Myth #1: If you go into debt, someone will come to your house and take your possessions

Many of the people I talk to are worried that if they go into debt, a bailiff or a debt collector is going to come to their house and take their things. And while it is true that people you owe money to can seek a warrant of seizure and sale, it’s important to understand that personal property is protected.

What that means is, essentially, most people in Australia have no seizable assets. The things in your home – your TV, your furniture, your computer – are not seizable. If you own your own home, that’s a seizable asset, and if you own a car with a value of $8,000 or more, that’s a seizable asset. But that’s it, for most people.

People still believe the myths they hear down at the RSL that someone is going to come and take their sofa away. That’s what happened to our grandparents, but that’s not what happens anymore. The legend hasn’t kept up with the law, which is actually pretty good at protecting people from financial predators and debt collectors now.

Most people who are in debt have enough things to worry about – they’re trying to find work, they’re trying to keep their families together – without worrying that someone’s going to come into their living room and pinch their TV as well. Breathe easy; it’s not going to happen.

Myth #2: Debt is a crime

You’d be surprised how many people I see who still believe that debt is a crime – that you can get a criminal record or even go to prison for not paying your credit card bills. They believe Dickensian debtors’ prisons are still in existence in Australia in 2020.

Debt is always a civil matter. It’s between you and the person you owe money to. If you can’t pay your loan back, you don’t get a criminal record and you don’t go to prison, and that’s the bottom line.

Similarly, while it is possible for a creditor to apply to make you go bankrupt if you owe them $5,000 or more, it’s extremely unlikely that they would do so. It’s pointless – the only benefit to them would be that they could seize your assets, but as I explained above, most people don’t have any seizable assets anyway.

The most a creditor will usually do is threaten to take you to court, because it’s much cheaper to send a letter threatening legal action than it is to actually initiate legal action. But when people don’t know what their rights are, that’s when they will panic. They’ll say, ‘Oh my goodness, I’ve got to pay these people some money right now, so I don’t go to court and go to prison’.

People are living in fear when they have nothing to fear.

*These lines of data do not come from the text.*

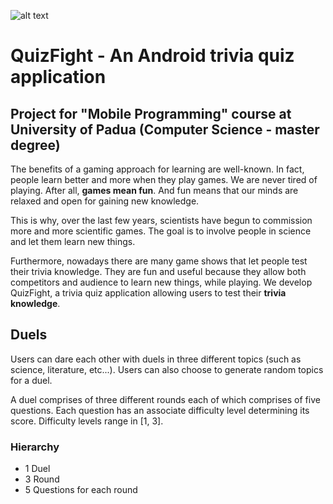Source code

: ![alt text](https://github.com/RogueOneQF/quiz-fight-android/blob/master/QuizFight/app/src/main/res/mipmap-xxxhdpi/ic_launcher.png)

# QuizFight - An Android trivia quiz application
## Project for "Mobile Programming" course at University of Padua (Computer Science - master degree)

The benefits of a gaming approach for learning are well-known. In fact, people learn better and more when they play games. We are never tired of playing. After all, **games mean fun**. And fun means that our minds are relaxed and open for gaining new knowledge.

This is why, over the last few years, scientists have begun to commission more and more scientific games.
The goal is to involve people in science and let them learn new things.

Furthermore, nowadays there are many game shows that let people test their trivia knowledge. They are fun and useful because they allow both competitors and audience to learn new things, while playing.
We develop QuizFight, a trivia quiz application allowing users to test their **trivia knowledge**.

## Duels

Users can dare each other with duels in three different topics (such as science, literature, etc...).
Users can also choose to generate random topics for a duel.

A duel comprises of three different rounds each of which comprises of five questions.
Each question has an associate difficulty level determining its score. Difficulty levels range in [1, 3].

### Hierarchy

* 1 Duel
* 3 Round
* 5 Questions for each round
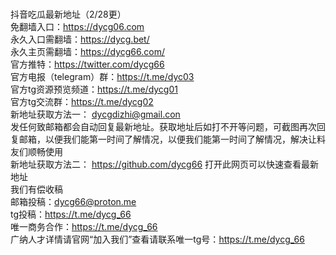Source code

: <br>抖音吃瓜最新地址（2/28更）
<br>免翻墙入口：https://dycg06.com
<br>永久入口需翻墙：https://dycg.bet/
<br>永久主页需翻墙：https://dycg66.com/
<br>官方推特：https://twitter.com/dycg66
<br>官方电报（telegram）群：https://t.me/dyc03
<br>官方tg资源预览频道：https://t.me/dycg01
<br>官方tg交流群：https://t.me/dycg02
<br>新地址获取方法一： dycgdizhi@gmail.con
<br>发任何致邮箱都会自动回复最新地址。获取地址后如打不开等问题，可截图再次回复邮箱，以便我们能第一时间了解情况，以便我们能第一时间了解情况，解决让料友们顺畅使用
<br>新地址获取方法二： https://github.com/dycg66  打开此网页可以快速查看最新地址
<br>我们有偿收稿
<br>邮箱投稿：dycg66@proton.me
<br>tg投稿：https://t.me/dycg_66
<br>唯一商务合作：https://t.me/dycg_66
<br>广纳人才详情请官网“加入我们”查看请联系唯一tg号：https://t.me/dycg_66
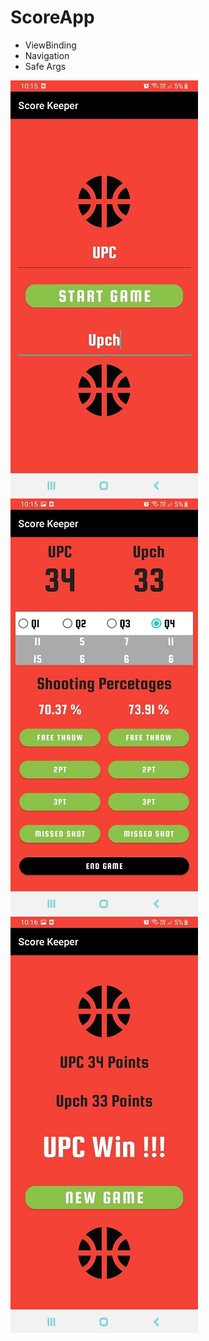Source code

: # ScoreApp

- ViewBinding
- Navigation
- Safe Args

![](https://github.com/FreddyAguil4r/ScoreApp/blob/master/01.jpeg)
![](https://github.com/FreddyAguil4r/ScoreApp/blob/master/02.jpeg)
![](https://github.com/FreddyAguil4r/ScoreApp/blob/master/03.jpeg)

Myth #3: People go into debt by living extravagant lifestyles

There seems to be an assumption that people go into debt by living wildly beyond their means, but in my experience, that’s very seldom the case. That might be true of one in a thousand people. What’s far more common is that people are doing okay, and then something happens that’s beyond their control – and it’s almost always one of three things.

The first is the end of a relationship. You used to have two incomes coming in, and you were sharing the rent and splitting the bills and raising the kids together, and then all of a sudden you separate from your partner, and you’ve got to get by on one income.

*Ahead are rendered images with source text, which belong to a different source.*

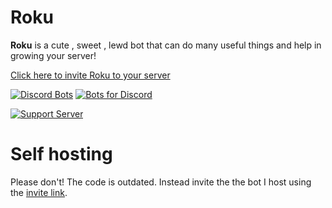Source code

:# Roku
**Roku** is a cute , sweet , lewd bot that can do many useful things and help in growing your server!

[Click here to invite Roku to your server](https://discord.com/api/oauth2/authorize?client_id=706531890718310492&permissions=8&redirect_uri=https%3A%2F%2Fdiscord.gg%2FzMRKMMF&response_type=code&scope=bot%20guilds)

[![Discord Bots](https://top.gg/api/widget/706531890718310492.svg)](https://top.gg/bot/706531890718310492)
[![Bots for Discord](https://botsfordiscord.com/api/bot/706531890718310492/widget)](https://botsfordiscord.com/bots/706531890718310492)


[![Support Server](https://img.shields.io/discord/697029214289002536?color=%237289DA&label=Support%20Guild&logo=discord)](https://discord.gg/zMRKMMF)

# Self hosting
Please don't! The code is outdated. Instead invite the the bot I host using the [invite link](https://discord.com/api/oauth2/authorize?client_id=706531890718310492&permissions=8&redirect_uri=https%3A%2F%2Fdiscord.gg%2FzMRKMMF&response_type=code&scope=bot%20guilds).
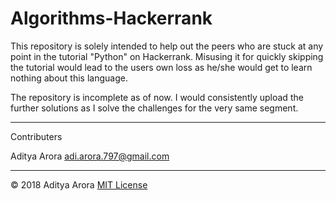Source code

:# Algorithms-Hackerrank
This repository is solely intended to help out the peers who are stuck at any point in the tutorial "Python" on Hackerrank. Misusing it for quickly skipping the tutorial would lead to the users own loss as he/she would get to learn nothing about this language.

The repository is incomplete as of now. I would consistently upload the further solutions as I solve the challenges for the very same segment.

------------------------------------------------------------------------------------------------------------------------------------------

Contributers

Aditya Arora adi.arora.797@gmail.com

------------------------------------------------------------------------------------------------------------------------------------------

© 2018 Aditya Arora [MIT License](LICENSE)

The second is job loss, or – more commonly these days – job casualisation. You were going to pay off a car loan by doing a bit of overtime on a Saturday morning, and suddenly the overtime pay isn’t there anymore, and you can’t make the repayments, but you still need the car.

The third is ill health. Nobody chooses to be ill, but it can happen to anyone, and it can be quite costly.

These things aren’t anybody’s fault. These are just things that happen to you in life, and we all have to deal with them.

Myth #4: People who are in debt are bad at budgeting

Budgeting is absolutely fundamental to anyone’s financial situation, but it’s also important to understand that most of the people who seek financial counselling – people with low incomes and very limited resources – actually have great budgeting skills.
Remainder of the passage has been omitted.